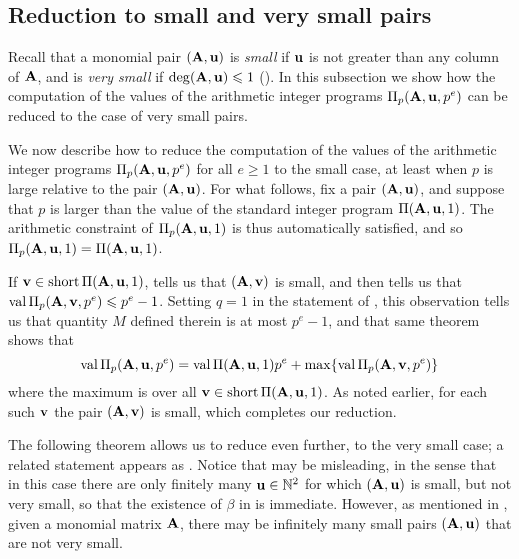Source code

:\documentclass{amsart}
\begin{document}
\subsection{Reduction to small and very small pairs}

Recall that a monomial pair $(\mathbf{A}, \mathbf{u})$ is \emph{small} if $\mathbf{u}$ is not greater than any column of $\mathbf{A}$, and is \emph{very small} if $\operatorname{deg}(\mathbf{A},\mathbf{u}) \leqslant 1$ ().
In this subsection we show how the computation of the values of the arithmetic integer programs $\Pi_p(\mathbf{A},\mathbf{u},p^e)$ can be reduced to the case of very small pairs.

\begin{remark}
   We now describe how to reduce the computation of the values of the arithmetic integer programs $\Pi_p(\mathbf{A}, \mathbf{u}, p^e)$ for all $e \geq 1$ to the small case, at least when $p$ is large relative to the pair $(\mathbf{A}, \mathbf{u})$.
   For what follows, fix a pair $(\mathbf{A}, \mathbf{u})$, and suppose that $p$ is larger than the value of the standard integer program $\Pi(\mathbf{A}, \mathbf{u},1)$.
   The arithmetic constraint of $\Pi_p(\mathbf{A},\mathbf{u},1)$ is thus automatically satisfied, and so $\Pi_p(\mathbf{A}, \mathbf{u}, 1) = \Pi(\mathbf{A}, \mathbf{u}, 1)$.

   If $\mathbf{v} \in \operatorname{short} \Pi(\mathbf{A},\mathbf{u},1)$,  tells us that $(\mathbf{A}, \mathbf{v})$ is small, and   then tells us that $\operatorname{val} \Pi_p(\mathbf{A}, \mathbf{v}, p^e) \leqslant p^e-1$.
   Setting $q=1$ in the statement of , this observation tells us that quantity $M$ defined therein is at most $p^e-1$, and that same theorem shows that
   \[ \operatorname{val} \Pi_p(\mathbf{A}, \mathbf{u},p^e) = \operatorname{val} \Pi(\mathbf{A}, \mathbf{u},1)p^e + \max \{ \operatorname{val} \Pi_p(\mathbf{A}, \mathbf{v}, p^e) \}\]
   where the maximum is over all $\mathbf{v} \in \operatorname{short} \Pi(\mathbf{A}, \mathbf{u},1)$.
   As noted earlier, for each such $\mathbf{v}$ the pair $(\mathbf{A},\mathbf{v})$ is small, which completes our reduction.
\end{remark}

The following theorem allows us to reduce even further, to the very small case; a related statement appears as \cite[Theorem~6.4]{hernandez+etal.frobenius_powers}.
Notice that  may be misleading, in the sense that in this case there are only finitely many $\mathbf{u} \in \mathbb{N}^2$ for which $(\mathbf{A}, \mathbf{u})$ is small, but not very small, so that the existence of $\beta$ in  is immediate.
However, as mentioned in , given a monomial matrix $\mathbf{A}$, there may be infinitely many small pairs $(\mathbf{A}, \mathbf{u})$ that are not very small.
\end{document}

◆ ◆ ◆ ◆ ◆

• Instructions for the task
Would you repeat exactly, and only, the lines from the start of the records above through the line containing "Recall that a", with the pictures omitted?

• Completed task
Source code

:\documentclass{amsart}
\begin{document}
\subsection{Reduction to small and very small pairs}

Recall that a monomial pair $(\mathbf{A}, \mathbf{u})$ is \emph{small} if $\mathbf{u}$ is not greater than any column of $\mathbf{A}$, and is \emph{very small} if $\operatorname{deg}(\mathbf{A},\mathbf{u}) \leqslant 1$ ().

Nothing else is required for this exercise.